In principle, it is interesting to insert models or theories into a more general framework to test their validity. Not only does this reveal a new set of solutions, but it may also enable more accurate consistency checks for the original model. This paper has made this attempt by expanding the \(\Lambda \)CDM model to a generalized pressure (GP) parameterization. The GP parameterization has three independent parameters: The present value of the matter density parameter \(\Omega _{\text {m0}}\), the parameter \(P_a\), which represents the deviation from the \(\Lambda \)CDM model, and the parameter \(\beta \).

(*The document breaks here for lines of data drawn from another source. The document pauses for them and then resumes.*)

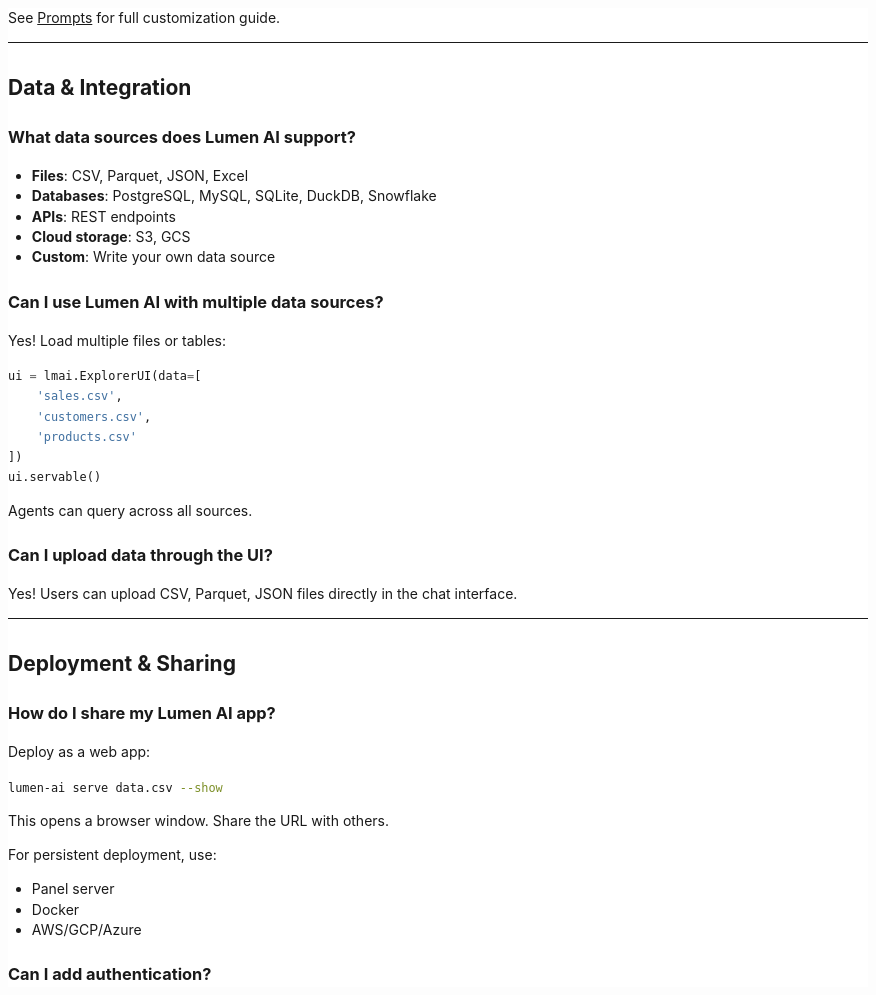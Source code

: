 See [Prompts](configuration/prompts.md) for full customization guide.

---

## Data & Integration

### What data sources does Lumen AI support?

- **Files**: CSV, Parquet, JSON, Excel
- **Databases**: PostgreSQL, MySQL, SQLite, DuckDB, Snowflake
- **APIs**: REST endpoints
- **Cloud storage**: S3, GCS
- **Custom**: Write your own data source

### Can I use Lumen AI with multiple data sources?

Yes! Load multiple files or tables:

```python
ui = lmai.ExplorerUI(data=[
    'sales.csv',
    'customers.csv',
    'products.csv'
])
ui.servable()
```

Agents can query across all sources.

### Can I upload data through the UI?

Yes! Users can upload CSV, Parquet, JSON files directly in the chat interface.

---

## Deployment & Sharing

### How do I share my Lumen AI app?

Deploy as a web app:

```bash
lumen-ai serve data.csv --show
```

This opens a browser window. Share the URL with others.

For persistent deployment, use:

- Panel server
- Docker
- AWS/GCP/Azure

### Can I add authentication?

Picking different values of the parameter \(\beta \) can produce three common pressure parametric models. By using the cosmic chronometer (CC) datasets to constrain the parameters, it shows that the Hubble constant is \(H_{0}=(72.30^{+1.26}_{-1.37})\) \(\hbox {km s}^{-1}\) \(\hbox {Mpc}^{-1}\). The differences of \(H_0\) between our results and SHoES [14] and Planck base-\(\Lambda \)CDM [11] are 0.9 \(\sigma \) and 3.5 \(\sigma \), respectively. In addition, for the GP parameterization, the matter density parameter is \(\Omega _{\text {m0}}=0.302^{+0.046}_{-0.047}\), and the universe shows bias towards quintessence. Then we explore the fixed point of this model and find that there is an attractor or a saddle point corresponding to the different values of the parameters. Next, we analyze the rip of the universe in the phantom case and draw the conclusion that there are three possible endings of the universe: Pseudo-rip for \(\beta <0\), \(P_a<0\), big rip for \(\beta >0\), \(P_a>0\) and little rip for \(\beta \rightarrow 0\). Finally, we estimate that, for the big rip case, the universe has a life span of 198 Gyr.

Dark energy has been proposed for 20 years, but its nature remains unknown. With this parametric model, we can probe the possible deviation further between the dynamic case and the cosmological constant condition through existing data.